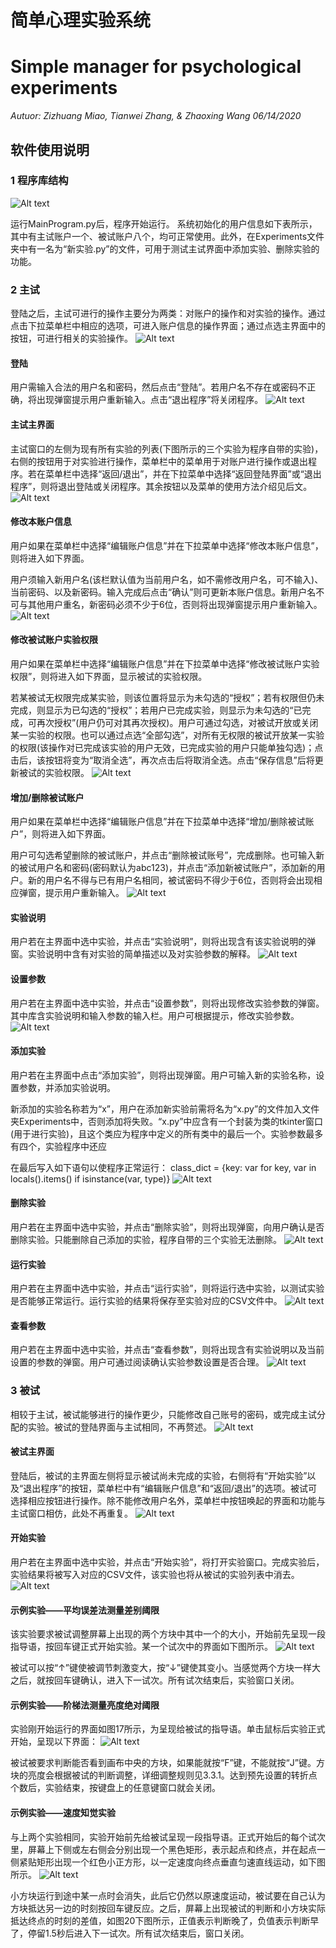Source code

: # 简单心理实验系统

# Simple manager for psychological experiments

*Autuor: Zizhuang Miao, Tianwei Zhang, & Zhaoxing Wang*
*06/14/2020*

## 软件使用说明
### 1  程序库结构

![Alt text](images/Picture1.png)

运行MainProgram.py后，程序开始运行。
系统初始化的用户信息如下表所示，其中有主试账户一个、被试账户八个，均可正常使用。此外，在Experiments文件夹中有一名为“新实验.py”的文件，可用于测试主试界面中添加实验、删除实验的功能。

### 2  主试

登陆之后，主试可进行的操作主要分为两类：对账户的操作和对实验的操作。通过点击下拉菜单栏中相应的选项，可进入账户信息的操作界面；通过点选主界面中的按钮，可进行相关的实验操作。
![Alt text](images/Picture2.png)

#### 登陆

用户需输入合法的用户名和密码，然后点击“登陆”。若用户名不存在或密码不正确，将出现弹窗提示用户重新输入。点击“退出程序”将关闭程序。
![Alt text](images/Picture4.png)

#### 主试主界面

主试窗口的左侧为现有所有实验的列表(下图所示的三个实验为程序自带的实验)，右侧的按钮用于对实验进行操作，菜单栏中的菜单用于对账户进行操作或退出程序。若在菜单栏中选择“返回/退出”，并在下拉菜单中选择“返回登陆界面”或“退出程序”，则将退出登陆或关闭程序。其余按钮以及菜单的使用方法介绍见后文。
![Alt text](images/Picture4.png) 

#### 修改本账户信息

用户如果在菜单栏中选择“编辑账户信息”并在下拉菜单中选择“修改本账户信息”，则将进入如下界面。

用户须输入新用户名(该栏默认值为当前用户名，如不需修改用户名，可不输入)、当前密码、以及新密码。输入完成后点击“确认”则可更新本账户信息。新用户名不可与其他用户重名，新密码必须不少于6位，否则将出现弹窗提示用户重新输入。
![Alt text](images/Picture5.png)

#### 修改被试账户实验权限

用户如果在菜单栏中选择“编辑账户信息”并在下拉菜单中选择“修改被试账户实验权限”，则将进入如下界面，显示被试的实验权限。

若某被试无权限完成某实验，则该位置将显示为未勾选的“授权”；若有权限但仍未完成，则显示为已勾选的“授权”；若用户已完成实验，则显示为未勾选的“已完成，可再次授权”(用户仍可对其再次授权)。用户可通过勾选，对被试开放或关闭某一实验的权限。也可以通过点选“全部勾选”，对所有无权限的被试开放某一实验的权限(该操作对已完成该实验的用户无效，已完成实验的用户只能单独勾选)；点击后，该按钮将变为“取消全选”，再次点击后将取消全选。点击“保存信息”后将更新被试的实验权限。
![Alt text](images/Picture6.png)

#### 增加/删除被试账户

用户如果在菜单栏中选择“编辑账户信息”并在下拉菜单中选择“增加/删除被试账户”，则将进入如下界面。

用户可勾选希望删除的被试账户，并点击“删除被试账号”，完成删除。也可输入新的被试用户名和密码(密码默认为abc123)，并点击“添加新被试账户”，添加新的用户。新的用户名不得与已有用户名相同，被试密码不得少于6位，否则将会出现相应弹窗，提示用户重新输入。
![Alt text](images/Picture7.png)

#### 实验说明

用户若在主界面中选中实验，并点击“实验说明”，则将出现含有该实验说明的弹窗。实验说明中含有对实验的简单描述以及对实验参数的解释。
![Alt text](images/Picture8.png) 

#### 设置参数

用户若在主界面中选中实验，并点击“设置参数”，则将出现修改实验参数的弹窗。其中库含实验说明和输入参数的输入栏。用户可根据提示，修改实验参数。
![Alt text](images/Picture9.png) 

#### 添加实验

用户若在主界面中点击“添加实验”，则将出现弹窗。用户可输入新的实验名称，设置参数，并添加实验说明。

新添加的实验名称若为“x”，用户在添加新实验前需将名为“x.py”的文件加入文件夹Experiments中，否则添加将失败。“x.py”中应含有一个封装为类的tkinter窗口(用于进行实验)，且这个类应为程序中定义的所有类中的最后一个。实验参数最多有四个，实验程序中还应

在最后写入如下语句以使程序正常运行：
class_dict = {key: var for key, var in locals().items() if isinstance(var, type)}
![Alt text](images/Picture10.png)

#### 删除实验
用户若在主界面中选中实验，并点击“删除实验”，则将出现弹窗，向用户确认是否删除实验。只能删除自己添加的实验，程序自带的三个实验无法删除。
![Alt text](images/Picture11.png)

#### 运行实验
用户若在主界面中选中实验，并点击“运行实验”，则将运行选中实验，以测试实验是否能够正常运行。运行实验的结果将保存至实验对应的CSV文件中。
![Alt text](images/Picture12.png)

#### 查看参数
用户若在主界面中选中实验，并点击“查看参数”，则将出现含有实验说明以及当前设置的参数的弹窗。用户可通过阅读确认实验参数设置是否合理。
![Alt text](images/Picture13.png)

### 3  被试

相较于主试，被试能够进行的操作更少，只能修改自己账号的密码，或完成主试分配的实验。被试的登陆界面与主试相同，不再赘述。
![Alt text](images/Picture14.png)

#### 被试主界面

登陆后，被试的主界面左侧将显示被试尚未完成的实验，右侧将有“开始实验”以及“退出程序”的按钮，菜单栏中有“编辑账户信息”和“返回/退出”的选项。被试可选择相应按钮进行操作。除不能修改用户名外，菜单栏中按钮唤起的界面和功能与主试窗口相仿，此处不再重复。
![Alt text](images/Picture15.png)

#### 开始实验

用户若在主界面中选中实验，并点击“开始实验”，将打开实验窗口。完成实验后，实验结果将被写入对应的CSV文件，该实验也将从被试的实验列表中消去。
![Alt text](images/Picture16.png)

#### 示例实验——平均误差法测量差别阈限

该实验要求被试调整屏幕上出现的两个方块中其中一个的大小，开始前先呈现一段指导语，按回车键正式开始实验。某一个试次中的界面如下图所示。
![Alt text](images/Picture17.png)

被试可以按“↑”键使被调节刺激变大，按“↓”键使其变小。当感觉两个方块一样大之后，就按回车键确认，进入下一试次。所有试次结束后，实验窗口关闭。

#### 示例实验——阶梯法测量亮度绝对阈限

实验刚开始运行的界面如图17所示，为呈现给被试的指导语。单击鼠标后实验正式开始，呈现以下界面：
![Alt text](images/Picture18.png)

被试被要求判断能否看到画布中央的方块，如果能就按“F”键，不能就按“J”键。方块的亮度会根据被试的判断调整，详细调整规则见3.3.1。达到预先设置的转折点个数后，实验结束，按键盘上的任意键窗口就会关闭。

#### 示例实验——速度知觉实验

与上两个实验相同，实验开始前先给被试呈现一段指导语。正式开始后的每个试次里，屏幕上下侧或左右侧会分别出现一个黑色矩形，表示起点和终点，并在起点一侧紧贴矩形出现一个红色小正方形，以一定速度向终点垂直匀速直线运动，如下图所示。
![Alt text](images/Picture19.png)

小方块运行到途中某一点时会消失，此后它仍然以原速度运动，被试要在自己认为方块抵达另一边的时刻按回车键反应。之后，屏幕上出现被试的判断和小方块实际抵达终点的时刻的差值，如图20下图所示，正值表示判断晚了，负值表示判断早了，停留1.5秒后进入下一试次。所有试次结束后，窗口关闭。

» **Brief**:
Skipping all images, output the listing exactly.

» **Output**:
Source code

: # 简单心理实验系统

# Simple manager for psychological experiments

*Autuor: Zizhuang Miao, Tianwei Zhang, & Zhaoxing Wang*
*06/14/2020*

## 软件使用说明
### 1  程序库结构

![Alt text](images/Picture1.png)

运行MainProgram.py后，程序开始运行。
系统初始化的用户信息如下表所示，其中有主试账户一个、被试账户八个，均可正常使用。此外，在Experiments文件夹中有一名为“新实验.py”的文件，可用于测试主试界面中添加实验、删除实验的功能。

### 2  主试

登陆之后，主试可进行的操作主要分为两类：对账户的操作和对实验的操作。通过点击下拉菜单栏中相应的选项，可进入账户信息的操作界面；通过点选主界面中的按钮，可进行相关的实验操作。
![Alt text](images/Picture2.png)

#### 登陆

用户需输入合法的用户名和密码，然后点击“登陆”。若用户名不存在或密码不正确，将出现弹窗提示用户重新输入。点击“退出程序”将关闭程序。
![Alt text](images/Picture4.png)

#### 主试主界面

主试窗口的左侧为现有所有实验的列表(下图所示的三个实验为程序自带的实验)，右侧的按钮用于对实验进行操作，菜单栏中的菜单用于对账户进行操作或退出程序。若在菜单栏中选择“返回/退出”，并在下拉菜单中选择“返回登陆界面”或“退出程序”，则将退出登陆或关闭程序。其余按钮以及菜单的使用方法介绍见后文。
![Alt text](images/Picture4.png) 

#### 修改本账户信息

用户如果在菜单栏中选择“编辑账户信息”并在下拉菜单中选择“修改本账户信息”，则将进入如下界面。

用户须输入新用户名(该栏默认值为当前用户名，如不需修改用户名，可不输入)、当前密码、以及新密码。输入完成后点击“确认”则可更新本账户信息。新用户名不可与其他用户重名，新密码必须不少于6位，否则将出现弹窗提示用户重新输入。
![Alt text](images/Picture5.png)

#### 修改被试账户实验权限

用户如果在菜单栏中选择“编辑账户信息”并在下拉菜单中选择“修改被试账户实验权限”，则将进入如下界面，显示被试的实验权限。

若某被试无权限完成某实验，则该位置将显示为未勾选的“授权”；若有权限但仍未完成，则显示为已勾选的“授权”；若用户已完成实验，则显示为未勾选的“已完成，可再次授权”(用户仍可对其再次授权)。用户可通过勾选，对被试开放或关闭某一实验的权限。也可以通过点选“全部勾选”，对所有无权限的被试开放某一实验的权限(该操作对已完成该实验的用户无效，已完成实验的用户只能单独勾选)；点击后，该按钮将变为“取消全选”，再次点击后将取消全选。点击“保存信息”后将更新被试的实验权限。
![Alt text](images/Picture6.png)

#### 增加/删除被试账户

用户如果在菜单栏中选择“编辑账户信息”并在下拉菜单中选择“增加/删除被试账户”，则将进入如下界面。

用户可勾选希望删除的被试账户，并点击“删除被试账号”，完成删除。也可输入新的被试用户名和密码(密码默认为abc123)，并点击“添加新被试账户”，添加新的用户。新的用户名不得与已有用户名相同，被试密码不得少于6位，否则将会出现相应弹窗，提示用户重新输入。
![Alt text](images/Picture7.png)

#### 实验说明

用户若在主界面中选中实验，并点击“实验说明”，则将出现含有该实验说明的弹窗。实验说明中含有对实验的简单描述以及对实验参数的解释。
![Alt text](images/Picture8.png) 

#### 设置参数

用户若在主界面中选中实验，并点击“设置参数”，则将出现修改实验参数的弹窗。其中库含实验说明和输入参数的输入栏。用户可根据提示，修改实验参数。
![Alt text](images/Picture9.png) 

#### 添加实验

用户若在主界面中点击“添加实验”，则将出现弹窗。用户可输入新的实验名称，设置参数，并添加实验说明。

新添加的实验名称若为“x”，用户在添加新实验前需将名为“x.py”的文件加入文件夹Experiments中，否则添加将失败。“x.py”中应含有一个封装为类的tkinter窗口(用于进行实验)，且这个类应为程序中定义的所有类中的最后一个。实验参数最多有四个，实验程序中还应

在最后写入如下语句以使程序正常运行：
class_dict = {key: var for key, var in locals().items() if isinstance(var, type)}
![Alt text](images/Picture10.png)

#### 删除实验
用户若在主界面中选中实验，并点击“删除实验”，则将出现弹窗，向用户确认是否删除实验。只能删除自己添加的实验，程序自带的三个实验无法删除。
![Alt text](images/Picture11.png)

#### 运行实验
用户若在主界面中选中实验，并点击“运行实验”，则将运行选中实验，以测试实验是否能够正常运行。运行实验的结果将保存至实验对应的CSV文件中。
![Alt text](images/Picture12.png)

#### 查看参数
用户若在主界面中选中实验，并点击“查看参数”，则将出现含有实验说明以及当前设置的参数的弹窗。用户可通过阅读确认实验参数设置是否合理。
![Alt text](images/Picture13.png)

### 3  被试

相较于主试，被试能够进行的操作更少，只能修改自己账号的密码，或完成主试分配的实验。被试的登陆界面与主试相同，不再赘述。
![Alt text](images/Picture14.png)

#### 被试主界面

登陆后，被试的主界面左侧将显示被试尚未完成的实验，右侧将有“开始实验”以及“退出程序”的按钮，菜单栏中有“编辑账户信息”和“返回/退出”的选项。被试可选择相应按钮进行操作。除不能修改用户名外，菜单栏中按钮唤起的界面和功能与主试窗口相仿，此处不再重复。
![Alt text](images/Picture15.png)

#### 开始实验

用户若在主界面中选中实验，并点击“开始实验”，将打开实验窗口。完成实验后，实验结果将被写入对应的CSV文件，该实验也将从被试的实验列表中消去。
![Alt text](images/Picture16.png)

#### 示例实验——平均误差法测量差别阈限

该实验要求被试调整屏幕上出现的两个方块中其中一个的大小，开始前先呈现一段指导语，按回车键正式开始实验。某一个试次中的界面如下图所示。
![Alt text](images/Picture17.png)

被试可以按“↑”键使被调节刺激变大，按“↓”键使其变小。当感觉两个方块一样大之后，就按回车键确认，进入下一试次。所有试次结束后，实验窗口关闭。

#### 示例实验——阶梯法测量亮度绝对阈限

实验刚开始运行的界面如图17所示，为呈现给被试的指导语。单击鼠标后实验正式开始，呈现以下界面：
![Alt text](images/Picture18.png)

被试被要求判断能否看到画布中央的方块，如果能就按“F”键，不能就按“J”键。方块的亮度会根据被试的判断调整，详细调整规则见3.3.1。达到预先设置的转折点个数后，实验结束，按键盘上的任意键窗口就会关闭。

#### 示例实验——速度知觉实验

与上两个实验相同，实验开始前先给被试呈现一段指导语。正式开始后的每个试次里，屏幕上下侧或左右侧会分别出现一个黑色矩形，表示起点和终点，并在起点一侧紧贴矩形出现一个红色小正方形，以一定速度向终点垂直匀速直线运动，如下图所示。
![Alt text](images/Picture19.png)

小方块运行到途中某一点时会消失，此后它仍然以原速度运动，被试要在自己认为方块抵达另一边的时刻按回车键反应。之后，屏幕上出现被试的判断和小方块实际抵达终点的时刻的差值，如图20下图所示，正值表示判断晚了，负值表示判断早了，停留1.5秒后进入下一试次。所有试次结束后，窗口关闭。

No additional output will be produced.